Comment Of The Day: “Morning Ethics Catch-Up, 8/22/18: Manafort, Cohen, and Mollie” (#2)

Kudos to Michael Ejercito for flagging an excellent discussion of how election finance laws and the Cohen case intersect. He selected the key section that constitutes the bulk of his Comment of the Day, but by all means, read the whole piece at the link, including this:

The best interpretation of the law is that it simply is not a campaign expense to pay blackmail for things that happened years before one’s candidacy—and thus nothing Cohen (or, in this case, Trump, too) did is a campaign finance crime. But at a minimum, it is unclear whether paying blackmail to a mistress is “for the purpose of influencing an election,” and so must be paid with campaign funds, or a “personal use,” and so prohibited from being paid with campaign funds.

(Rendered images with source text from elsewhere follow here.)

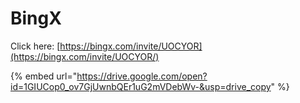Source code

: # BingX

Click here: [https://bingx.com/invite/UOCYOR](https://bingx.com/invite/UOCYOR/)

{% embed url="https://drive.google.com/open?id=1GIUCop0_ov7GjUwnbQEr1uG2mVDebWv-&usp=drive_copy" %}
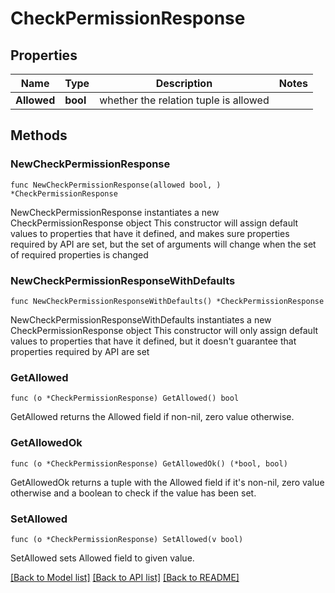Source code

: # CheckPermissionResponse

## Properties

Name | Type | Description | Notes
------------ | ------------- | ------------- | -------------
**Allowed** | **bool** | whether the relation tuple is allowed | 

## Methods

### NewCheckPermissionResponse

`func NewCheckPermissionResponse(allowed bool, ) *CheckPermissionResponse`

NewCheckPermissionResponse instantiates a new CheckPermissionResponse object
This constructor will assign default values to properties that have it defined,
and makes sure properties required by API are set, but the set of arguments
will change when the set of required properties is changed

### NewCheckPermissionResponseWithDefaults

`func NewCheckPermissionResponseWithDefaults() *CheckPermissionResponse`

NewCheckPermissionResponseWithDefaults instantiates a new CheckPermissionResponse object
This constructor will only assign default values to properties that have it defined,
but it doesn't guarantee that properties required by API are set

### GetAllowed

`func (o *CheckPermissionResponse) GetAllowed() bool`

GetAllowed returns the Allowed field if non-nil, zero value otherwise.

### GetAllowedOk

`func (o *CheckPermissionResponse) GetAllowedOk() (*bool, bool)`

GetAllowedOk returns a tuple with the Allowed field if it's non-nil, zero value otherwise
and a boolean to check if the value has been set.

### SetAllowed

`func (o *CheckPermissionResponse) SetAllowed(v bool)`

SetAllowed sets Allowed field to given value.



[[Back to Model list]](../README.md#documentation-for-models) [[Back to API list]](../README.md#documentation-for-api-endpoints) [[Back to README]](../README.md)


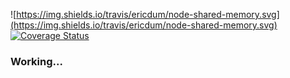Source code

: ![https://img.shields.io/travis/ericdum/node-shared-memory.svg](https://img.shields.io/travis/ericdum/node-shared-memory.svg)
[![Coverage Status](https://img.shields.io/coveralls/ericdum/node-shared-memory.svg)](https://coveralls.io/r/ericdum/node-shared-memory?branch=master)

### Working...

Normally, given this lack of clarity, we would not expect a prosecutor to charge those involved with a “knowing and willful” violation, which means a criminal charge with possible jail time. Typically, at most a civil fine for an unintentional violation would be the response. But prosecutors may be using a guilty plea from Cohen as a predicate for going after the bigger fish, and our simultaneously vague, sometimes contradictory, and incredibly complex campaign finance laws give them that opening.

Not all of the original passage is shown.